Jingjing Zhang (2008) também investigou como os credores estruturam os contratos de dívida em resposta ao conservadorismo condicional e ao conservadorismo incondicional. Os termos contratuais analisados foram as taxas de juros, o número de covenants financeiros e a presença de garantias. Os resultados revelaram que o conservadorismo condicional é recompensado pelos credores com menores taxas de juros, mas apenas quando a empresa

também apresenta nível médio ou elevado de conservadorismo incondicional. Esse resultado não confirmou os argumentos teóricos de que o conservadorismo condicional somente é recompensado quando o nível de conservadorismo incondicional passado é baixo. Segundo o autor, os credores reduzem as taxas de juros quando o reconhecimento oportuno de perdas leva a valores mais confiáveis de ativos líquidos no balanço patrimonial.

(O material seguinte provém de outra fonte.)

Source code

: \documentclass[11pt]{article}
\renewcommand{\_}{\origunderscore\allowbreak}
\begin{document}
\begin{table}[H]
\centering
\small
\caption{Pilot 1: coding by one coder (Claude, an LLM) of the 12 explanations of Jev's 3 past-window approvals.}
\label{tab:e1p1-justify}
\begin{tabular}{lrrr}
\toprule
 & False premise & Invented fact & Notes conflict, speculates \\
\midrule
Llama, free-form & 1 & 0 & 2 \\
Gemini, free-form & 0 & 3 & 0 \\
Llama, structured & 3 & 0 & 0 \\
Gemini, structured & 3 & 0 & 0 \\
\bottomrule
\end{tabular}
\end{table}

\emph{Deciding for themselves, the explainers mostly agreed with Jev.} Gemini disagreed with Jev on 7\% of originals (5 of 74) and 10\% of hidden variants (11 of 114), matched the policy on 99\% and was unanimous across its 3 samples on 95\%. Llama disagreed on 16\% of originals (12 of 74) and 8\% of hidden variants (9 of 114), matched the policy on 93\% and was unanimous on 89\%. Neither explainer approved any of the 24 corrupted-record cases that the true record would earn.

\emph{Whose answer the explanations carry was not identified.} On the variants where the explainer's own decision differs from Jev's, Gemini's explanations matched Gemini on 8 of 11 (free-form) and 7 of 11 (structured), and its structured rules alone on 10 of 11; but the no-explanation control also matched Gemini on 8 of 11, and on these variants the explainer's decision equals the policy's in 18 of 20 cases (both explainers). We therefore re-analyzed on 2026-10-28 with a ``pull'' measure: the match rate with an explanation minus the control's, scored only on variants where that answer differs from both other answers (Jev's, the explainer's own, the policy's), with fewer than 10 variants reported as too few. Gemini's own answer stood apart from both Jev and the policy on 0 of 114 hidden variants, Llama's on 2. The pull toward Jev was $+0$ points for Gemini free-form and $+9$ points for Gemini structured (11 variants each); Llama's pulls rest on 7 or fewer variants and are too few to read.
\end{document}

Os resultados também mostraram que os credores cobram maiores taxas de juros das empresas com elevado conservadorismo incondicional decorrente da aplicação de métodos contábeis e não do reconhecimento oportuno de perdas. Por fim, observou-se que os credores utilizam mais garantias e menos covenants financeiros para as empresas com elevados níveis passados de conservadorismo, independentemente da sua fonte. O autor conjecturou que esse resultado deve-se ao fato de os credores confiarem mais no uso de garantias quando a contabilidade registra valores mais conservadores para os ativos líquidos.

O efeito dos conflitos de interesse entre gestores, proprietários e credores, nos custos de crédito das empresas, foi discutido por Vascari (2006). O estudo testou o impacto do conservadorismo condicional nos custos dos empréstimos sindicalizados da empresa, dadas as estruturas de compensação para o alinhamento de interesses entre gestores e proprietários. O autor considerou que as estruturas de compensação baseadas em ações encorajam os gestores a assumirem riscos elevados.

Os resultados revelaram que elevados incentivos em ações, para o alinhamento de interesses entre gestores e proprietários, aumentam o prêmio de risco dos empréstimos e o número de

covenants exigidos pelos bancos. Além disso, o conservadorismo condicional reduz os custos

dos empréstimos quando os gestores recebem incentivos em ações iguais ou inferiores à média. Quando esses incentivos estão acima da média, o conservadorismo condicional leva os bancos a demandar maiores taxas de juros nos empréstimos e covenants financeiros mais restritivos. O autor entendeu que a estrutura de compensação é percebida pelo banco como um compromisso da empresa em reportar informações contábeis conservadoras e evitar a expropriação de riqueza dos credores.

Li (2009) investigou os benefícios contratuais do conservadorismo condicional nos mercados internacionais de dívidas e de ações, utilizando dados de 31 países no período de 1991 a 2006. Os resultados mostraram que as empresas domiciliadas em países com sistemas de reportes

contábeis mais conservadores têm menor custo de crédito e menor custo do capital próprio. O impacto do conservadorismo é mais relevante no custo do crédito do que no custo do capital próprio. Um aumento de um desvio padrão na medida de conservadorismo leva à redução de 0,86% no custo das dívidas e de 0,74% no custo de capital próprio. Esse resultado evidenciou os benefícios contratuais proporcionados pelo conservadorismo ao mercado de dívidas e ao mercado de ações.

Entre os países analisados na pesquisa, o Brasil é o que tem o maior custo do crédito (10,8%) e o maior custo do capital próprio (22,9%), medidos em termos reais. Além disso, o Brasil está entre os países menos conservadores da amostra. Das três métricas de conservadorismo utilizadas, o Brasil é o 30º país mais conservador em duas medidas e o 28º em uma delas, superando apenas as Filipinas (nas três medidas), a Índia e a África do Sul.